Stored data entries
****************************************

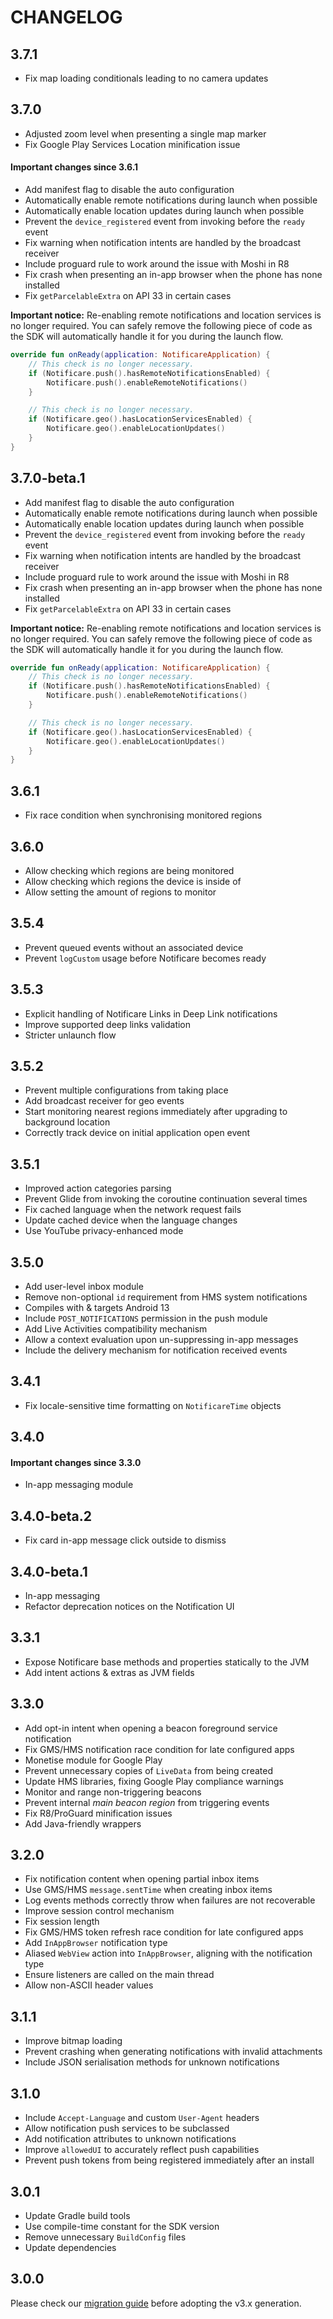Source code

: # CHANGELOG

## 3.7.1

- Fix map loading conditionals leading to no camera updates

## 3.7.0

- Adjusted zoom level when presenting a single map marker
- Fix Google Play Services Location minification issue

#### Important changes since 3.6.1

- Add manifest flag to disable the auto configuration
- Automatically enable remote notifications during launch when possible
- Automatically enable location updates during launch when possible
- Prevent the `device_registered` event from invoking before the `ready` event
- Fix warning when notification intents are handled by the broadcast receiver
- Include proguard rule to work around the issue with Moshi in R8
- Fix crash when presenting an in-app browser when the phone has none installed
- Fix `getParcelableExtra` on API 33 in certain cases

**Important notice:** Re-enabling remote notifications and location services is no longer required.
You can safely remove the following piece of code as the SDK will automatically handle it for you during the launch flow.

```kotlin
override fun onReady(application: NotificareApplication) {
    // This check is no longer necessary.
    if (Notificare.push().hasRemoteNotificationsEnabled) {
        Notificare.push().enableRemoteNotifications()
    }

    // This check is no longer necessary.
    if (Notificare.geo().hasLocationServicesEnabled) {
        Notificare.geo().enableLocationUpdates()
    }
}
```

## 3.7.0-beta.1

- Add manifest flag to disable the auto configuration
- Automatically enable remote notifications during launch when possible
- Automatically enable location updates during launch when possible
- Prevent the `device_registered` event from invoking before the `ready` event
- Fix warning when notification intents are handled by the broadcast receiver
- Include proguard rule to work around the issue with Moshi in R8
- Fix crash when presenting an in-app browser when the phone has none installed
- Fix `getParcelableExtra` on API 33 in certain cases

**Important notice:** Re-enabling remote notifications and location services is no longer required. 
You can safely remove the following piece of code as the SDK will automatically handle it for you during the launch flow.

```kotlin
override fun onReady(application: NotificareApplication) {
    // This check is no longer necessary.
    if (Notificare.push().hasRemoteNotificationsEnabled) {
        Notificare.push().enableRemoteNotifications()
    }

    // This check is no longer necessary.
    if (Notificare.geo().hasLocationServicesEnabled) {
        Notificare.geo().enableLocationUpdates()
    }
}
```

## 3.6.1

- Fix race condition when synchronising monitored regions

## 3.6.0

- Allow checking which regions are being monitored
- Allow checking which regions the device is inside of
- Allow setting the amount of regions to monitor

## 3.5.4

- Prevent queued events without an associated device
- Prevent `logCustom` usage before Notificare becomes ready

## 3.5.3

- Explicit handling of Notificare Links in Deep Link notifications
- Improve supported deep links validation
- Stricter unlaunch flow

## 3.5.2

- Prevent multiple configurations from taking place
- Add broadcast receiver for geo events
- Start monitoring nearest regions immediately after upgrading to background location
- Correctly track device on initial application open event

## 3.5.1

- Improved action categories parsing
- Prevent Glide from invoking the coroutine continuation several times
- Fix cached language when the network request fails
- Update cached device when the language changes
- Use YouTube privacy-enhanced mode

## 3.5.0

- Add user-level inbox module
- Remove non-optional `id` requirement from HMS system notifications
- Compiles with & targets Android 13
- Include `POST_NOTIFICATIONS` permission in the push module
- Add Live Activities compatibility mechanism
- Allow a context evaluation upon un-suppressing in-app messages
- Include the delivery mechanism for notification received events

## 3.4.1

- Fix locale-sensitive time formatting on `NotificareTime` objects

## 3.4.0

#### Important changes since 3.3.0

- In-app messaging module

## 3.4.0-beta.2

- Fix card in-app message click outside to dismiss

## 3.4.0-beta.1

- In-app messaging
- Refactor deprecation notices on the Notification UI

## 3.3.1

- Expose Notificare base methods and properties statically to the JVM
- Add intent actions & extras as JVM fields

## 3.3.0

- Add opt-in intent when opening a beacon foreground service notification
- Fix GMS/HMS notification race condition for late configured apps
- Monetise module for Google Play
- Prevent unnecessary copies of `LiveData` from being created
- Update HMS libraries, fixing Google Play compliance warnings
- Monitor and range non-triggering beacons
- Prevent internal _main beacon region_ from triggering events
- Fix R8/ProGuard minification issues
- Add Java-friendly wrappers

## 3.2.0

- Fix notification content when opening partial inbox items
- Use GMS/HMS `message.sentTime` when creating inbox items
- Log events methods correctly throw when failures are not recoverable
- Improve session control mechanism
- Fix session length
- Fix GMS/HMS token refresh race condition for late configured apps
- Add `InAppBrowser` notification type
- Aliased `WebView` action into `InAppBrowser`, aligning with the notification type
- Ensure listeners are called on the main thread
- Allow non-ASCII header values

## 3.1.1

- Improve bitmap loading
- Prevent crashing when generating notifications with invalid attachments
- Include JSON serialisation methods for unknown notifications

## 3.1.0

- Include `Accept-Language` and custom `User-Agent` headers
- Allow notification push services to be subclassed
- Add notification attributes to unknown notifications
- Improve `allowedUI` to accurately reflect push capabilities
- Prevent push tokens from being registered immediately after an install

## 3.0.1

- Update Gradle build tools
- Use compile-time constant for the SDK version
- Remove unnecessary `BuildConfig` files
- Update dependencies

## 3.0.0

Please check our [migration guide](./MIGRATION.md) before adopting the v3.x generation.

****************************************

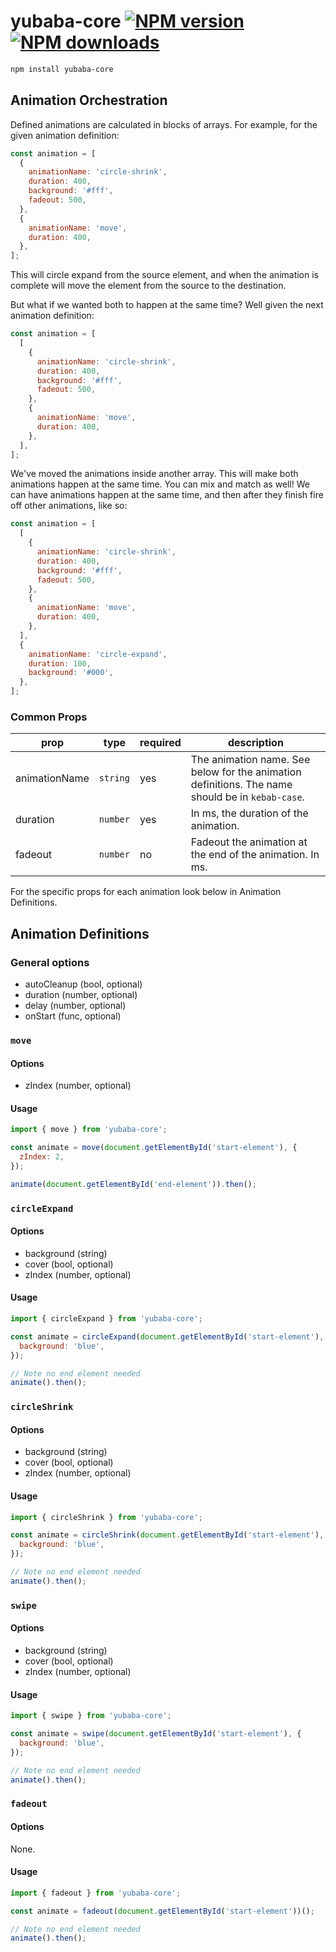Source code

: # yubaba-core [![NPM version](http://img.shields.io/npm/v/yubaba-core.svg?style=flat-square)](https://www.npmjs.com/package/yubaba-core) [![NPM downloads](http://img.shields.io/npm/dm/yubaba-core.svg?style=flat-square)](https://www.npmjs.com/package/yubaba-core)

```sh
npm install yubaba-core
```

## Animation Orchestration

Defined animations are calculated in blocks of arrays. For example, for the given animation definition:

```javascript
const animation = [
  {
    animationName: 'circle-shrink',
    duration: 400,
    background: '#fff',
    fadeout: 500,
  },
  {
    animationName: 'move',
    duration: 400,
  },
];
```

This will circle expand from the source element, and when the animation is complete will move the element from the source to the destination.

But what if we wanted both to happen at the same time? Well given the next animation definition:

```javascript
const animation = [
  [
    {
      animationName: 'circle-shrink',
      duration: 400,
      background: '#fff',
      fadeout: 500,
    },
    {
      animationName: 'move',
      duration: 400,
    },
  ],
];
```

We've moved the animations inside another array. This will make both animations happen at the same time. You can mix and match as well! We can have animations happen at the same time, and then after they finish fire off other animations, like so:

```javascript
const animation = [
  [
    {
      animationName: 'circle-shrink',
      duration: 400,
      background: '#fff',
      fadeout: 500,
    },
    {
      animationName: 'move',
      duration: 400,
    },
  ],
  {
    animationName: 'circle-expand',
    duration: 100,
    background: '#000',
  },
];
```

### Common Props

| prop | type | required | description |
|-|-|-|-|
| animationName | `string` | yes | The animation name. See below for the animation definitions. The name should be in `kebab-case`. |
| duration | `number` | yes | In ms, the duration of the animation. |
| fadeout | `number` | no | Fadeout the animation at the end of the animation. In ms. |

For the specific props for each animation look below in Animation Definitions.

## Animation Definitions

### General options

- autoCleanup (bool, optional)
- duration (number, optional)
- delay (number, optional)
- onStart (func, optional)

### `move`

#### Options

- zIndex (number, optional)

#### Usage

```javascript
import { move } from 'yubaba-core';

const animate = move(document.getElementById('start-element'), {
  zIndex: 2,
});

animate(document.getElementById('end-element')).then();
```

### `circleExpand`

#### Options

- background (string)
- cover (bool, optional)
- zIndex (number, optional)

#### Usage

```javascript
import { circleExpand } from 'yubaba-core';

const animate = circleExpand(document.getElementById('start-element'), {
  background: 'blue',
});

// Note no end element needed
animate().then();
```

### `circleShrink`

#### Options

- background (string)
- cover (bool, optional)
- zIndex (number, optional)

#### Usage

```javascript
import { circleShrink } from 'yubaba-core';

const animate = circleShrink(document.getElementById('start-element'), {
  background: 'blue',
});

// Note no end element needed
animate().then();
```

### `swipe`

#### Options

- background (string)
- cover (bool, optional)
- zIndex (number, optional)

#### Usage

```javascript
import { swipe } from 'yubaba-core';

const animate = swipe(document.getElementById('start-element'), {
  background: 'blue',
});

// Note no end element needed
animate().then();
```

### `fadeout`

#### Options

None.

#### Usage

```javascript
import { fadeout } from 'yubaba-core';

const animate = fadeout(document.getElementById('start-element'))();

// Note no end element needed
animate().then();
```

****************************************

# What you have to do
Look through the records and copy every line that has the word "apps".

# Solution
- Fix GMS/HMS notification race condition for late configured apps
- Fix GMS/HMS token refresh race condition for late configured apps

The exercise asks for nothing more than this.